Re: [Tutor] managing memory large dictionaries in python

2012-10-16 Thread emile

On 10/16/2012 01:03 PM, Prasad, Ramit wrote:

Abhishek Pratap wrote:

Sent: Tuesday, October 16, 2012 11:57 AM
To: tutor@python.org
Subject: [Tutor] managing memory large dictionaries in python

Hi Guys

For my problem I need to store 400-800 million 20 characters keys in a
dictionary and do counting. This data structure takes about 60-100 Gb
of RAM.
I am wondering if there are slick ways to map the dictionary to a file
on disk and not store it in memory but still access it as dictionary
object. Speed is not the main concern in this problem and persistence
is not needed as the counting will only be done once on the data. We
want the script to run on smaller memory machines if possible.

I did think about databases for this but intuitively it looks like a
overkill coz for each key you have to first check whether it is
already present and increase the count by 1  and if not then insert
the key into dbase.

Just want to take your opinion on this.

Thanks!
-Abhi

I do not think that a database would be overkill for this type of task.

Agreed.

Your process may be trivial but the amount of data it has manage is not 
trivial. You can use a simple database like SQLite. Otherwise, you
could create a file for each key and update the count in there. It will
run on a small amount of memory but will be slower than using a db.
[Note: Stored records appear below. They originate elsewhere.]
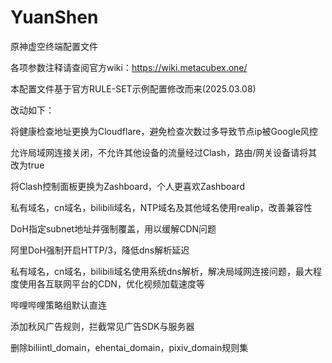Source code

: # YuanShen
原神虚空终端配置文件

各项参数注释请查阅官方wiki：https://wiki.metacubex.one/

本配置文件基于官方RULE-SET示例配置修改而来(2025.03.08)


改动如下：

将健康检查地址更换为Cloudflare，避免检查次数过多导致节点ip被Google风控

允许局域网连接关闭，不允许其他设备的流量经过Clash，路由/网关设备请将其改为true

将Clash控制面板更换为Zashboard，个人更喜欢Zashboard

私有域名，cn域名，bilibili域名，NTP域名及其他域名使用realip，改善兼容性

DoH指定subnet地址并强制覆盖，用以缓解CDN问题

阿里DoH强制开启HTTP/3，降低dns解析延迟

私有域名，cn域名，bilibili域名使用系统dns解析，解决局域网连接问题，最大程度使用各互联网平台的CDN，优化视频加载速度等

哔哩哔哩策略组默认直连

添加秋风广告规则，拦截常见广告SDK与服务器

删除biliintl_domain，ehentai_domain，pixiv_domain规则集
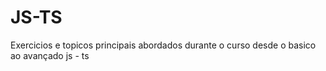 ﻿# JS-TS
Exercicios e topicos principais abordados durante o curso 
desde o basico ao avançado js - ts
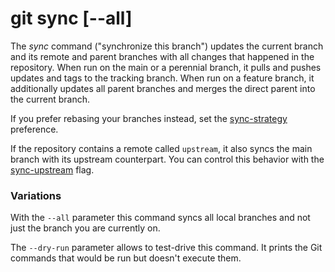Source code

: # git sync [--all]

The _sync_ command ("synchronize this branch") updates the current branch and
its remote and parent branches with all changes that happened in the repository.
When run on the main or a perennial branch, it pulls and pushes updates and tags
to the tracking branch. When run on a feature branch, it additionally updates
all parent branches and merges the direct parent into the current branch.

If you prefer rebasing your branches instead, set the
[sync-strategy](../preferences/sync-strategy.md) preference.

If the repository contains a remote called `upstream`, it also syncs the main
branch with its upstream counterpart. You can control this behavior with the
[sync-upstream](../preferences/sync-upstream.md) flag.

### Variations

With the `--all` parameter this command syncs all local branches and not just
the branch you are currently on.

The `--dry-run` parameter allows to test-drive this command. It prints the Git
commands that would be run but doesn't execute them.
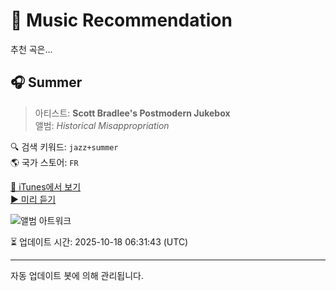 
# 🎵 Music Recommendation

추천 곡은...

## 🎧 Summer  
> 아티스트: **Scott Bradlee's Postmodern Jukebox**  
> 앨범: _Historical Misappropriation_  

🔍 검색 키워드: `jazz+summer`  
🌎 국가 스토어: `FR`

[🔗 iTunes에서 보기](https://music.apple.com/fr/album/summer/914637609?i=914637830&uo=4)  
[▶️ 미리 듣기](https://audio-ssl.itunes.apple.com/itunes-assets/AudioPreview125/v4/db/0a/5c/db0a5c6e-0308-cdbc-4a31-063d2941f639/mzaf_15385477925313769688.plus.aac.p.m4a)

![앨범 아트워크](https://is1-ssl.mzstatic.com/image/thumb/Music115/v4/84/c1/a6/84c1a613-e5f7-6bbf-2037-751fce74795a/dj.qbwflfub.jpg/100x100bb.jpg)

⏳ 업데이트 시간: 2025-10-18 06:31:43 (UTC)

---
자동 업데이트 봇에 의해 관리됩니다.
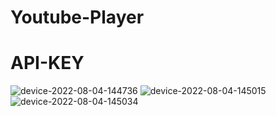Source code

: # Youtube-Player
# API-KEY
![device-2022-08-04-144736](https://user-images.githubusercontent.com/75841838/182793488-5617c9a0-5a19-45e4-baaa-5bc8a9b6eb48.png)
![device-2022-08-04-145015](https://user-images.githubusercontent.com/75841838/182793657-708bf835-0325-48d6-8609-57709966fc81.png)
![device-2022-08-04-145034](https://user-images.githubusercontent.com/75841838/182793663-7386a6aa-0194-43d8-98c5-234ffe1e0550.png)
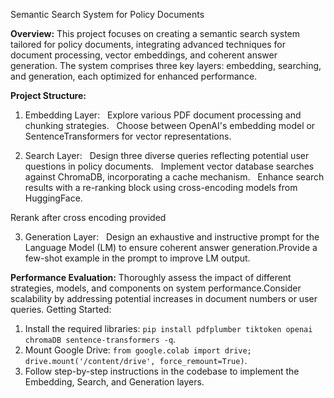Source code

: Semantic Search System for Policy Documents

**Overview:**
This project focuses on creating a semantic search system tailored for policy documents, integrating advanced techniques for document processing, vector embeddings, and coherent answer generation. The system comprises three key layers: embedding, searching, and generation, each optimized for enhanced performance.

**Project Structure:**
1. Embedding Layer:   Explore various PDF document processing and chunking strategies.   Choose between OpenAI's embedding model or SentenceTransformers for vector representations.



2. Search Layer:   Design three diverse queries reflecting potential user questions in policy documents.   Implement vector database searches against ChromaDB, incorporating a cache mechanism.   Enhance search results with a re-ranking block using cross-encoding models from HuggingFace.


Rerank after cross encoding provided


3. Generation Layer:   Design an exhaustive and instructive prompt for the Language Model (LM) to ensure coherent answer generation.Provide a few-shot example in the prompt to improve LM output.

   
**Performance Evaluation:**
Thoroughly assess the impact of different strategies, models, and components on system performance.Consider scalability by addressing potential increases in document numbers or user queries.
Getting Started:
1. Install the required libraries: `pip install pdfplumber tiktoken openai chromaDB sentence-transformers -q`.
2. Mount Google Drive: `from google.colab import drive; drive.mount('/content/drive', force_remount=True)`.
3. Follow step-by-step instructions in the codebase to implement the Embedding, Search, and Generation layers.
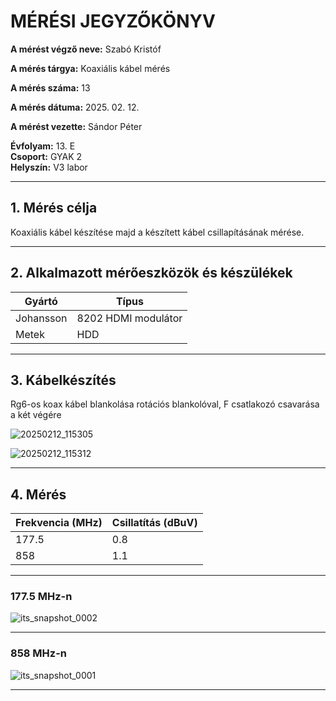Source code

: 
# MÉRÉSI JEGYZŐKÖNYV

**A mérést végző neve:** Szabó Kristóf

**A mérés tárgya:** Koaxiális kábel mérés

**A mérés száma:** 13

**A mérés dátuma:** 2025. 02. 12.

**A mérést vezette:** Sándor Péter  

**Évfolyam:** 13. E  
**Csoport:** GYAK 2  
**Helyszín:** V3 labor

---

## 1. Mérés célja

Koaxiális kábel készítése majd a készített kábel csillapításának mérése.

---

## 2. Alkalmazott mérőeszközök és készülékek

| Gyártó                          | Típus               |
| ------------------------------- | ------------------- |
| Johansson                       | 8202 HDMI modulátor |
| Metek                           | HDD                 |

---

## 3. Kábelkészítés

Rg6-os koax kábel blankolása rotációs blankolóval, F csatlakozó csavarása a két végére

![20250212_115305](https://github.com/user-attachments/assets/834ba168-31c4-4322-9815-14b6f69bba0b)

![20250212_115312](https://github.com/user-attachments/assets/601e2698-3b42-4a5d-ad72-8d0142be2f30)

---

## 4. Mérés

| Frekvencia (MHz) | Csillatítás (dBuV) |
| ---------------- | ------------------ |
| 177.5            | 0.8                |
| 858              | 1.1                |

---

### 177.5 MHz-n

![its_snapshot_0002](https://github.com/user-attachments/assets/a3cee05a-2ee9-4eac-a15c-6984c295e4da)

---

### 858 MHz-n

![its_snapshot_0001](https://github.com/user-attachments/assets/fdc0b52d-b781-4826-af97-9149828749c2)

---

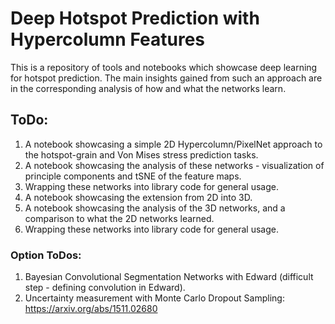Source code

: # Deep Hotspot Prediction with Hypercolumn Features

This is a repository of tools and notebooks which showcase deep learning for hotspot prediction.
The main insights gained from such an approach are in the corresponding analysis of how and what the networks learn.

## ToDo:
1. A notebook showcasing a simple 2D Hypercolumn/PixelNet approach to the hotspot-grain and Von Mises stress prediction tasks.
2. A notebook showcasing the analysis of these networks - visualization of principle components and tSNE of the feature maps.
3. Wrapping these networks into library code for general usage.
4. A notebook showcasing the extension from 2D into 3D.
5. A notebook showcasing the analysis of the 3D networks, and a comparison to what the 2D networks learned.
6. Wrapping these networks into library code for general usage.

### Option ToDos:
1. Bayesian Convolutional Segmentation Networks with Edward (difficult step - defining convolution in Edward).
2. Uncertainty measurement with Monte Carlo Dropout Sampling: https://arxiv.org/abs/1511.02680
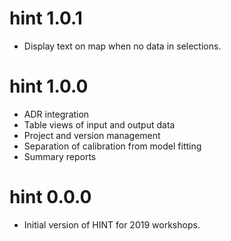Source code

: # hint 1.0.1

* Display text on map when no data in selections.

# hint 1.0.0

* ADR integration
* Table views of input and output data
* Project and version management
* Separation of calibration from model fitting
* Summary reports

# hint 0.0.0

* Initial version of HINT for 2019 workshops.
Well, maybe -- depends on how many unique entries exist.  Most vanilla 
systems are going to crash (or give the appearance thereof) if you end 
up with millions of file entries in a directory.  If a filesystem based 
answer is sought, I'd consider generating 16-bit CRCs per key and 
appending the keys to the CRC named file, then pass those, sort and do 
the final counting.

Emile

___
Tutor maillist  -  Tutor@python.org
To unsubscribe or change subscription options:
http://mail.python.org/mailman/listinfo/tutor

Re: [Tutor] managing memory large dictionaries in python

2012-10-16 Thread Oscar Benjamin

On 16 October 2012 21:03, Prasad, Ramit  wrote:
> Abhishek Pratap wrote:
>> Sent: Tuesday, October 16, 2012 11:57 AM
>> To: tutor@python.org
>> Subject: [Tutor] managing memory large dictionaries in python
>>
>> Hi Guys
>>
>> For my problem I need to store 400-800 million 20 characters keys in a
>> dictionary and do counting. This data structure takes about 60-100 Gb
>> of RAM.
>> I am wondering if there are slick ways to map the dictionary to a file
>> on disk and not store it in memory but still access it as dictionary
>> object. Speed is not the main concern in this problem and persistence
>> is not needed as the counting will only be done once on the data. We
>> want the script to run on smaller memory machines if possible.
>>
>> I did think about databases for this but intuitively it looks like a
>> overkill coz for each key you have to first check whether it is
>> already present and increase the count by 1  and if not then insert
>> the key into dbase.
>>
>> Just want to take your opinion on this.
>>
>> Thanks!
>> -Abhi
>
> I do not think that a database would be overkill for this type of task.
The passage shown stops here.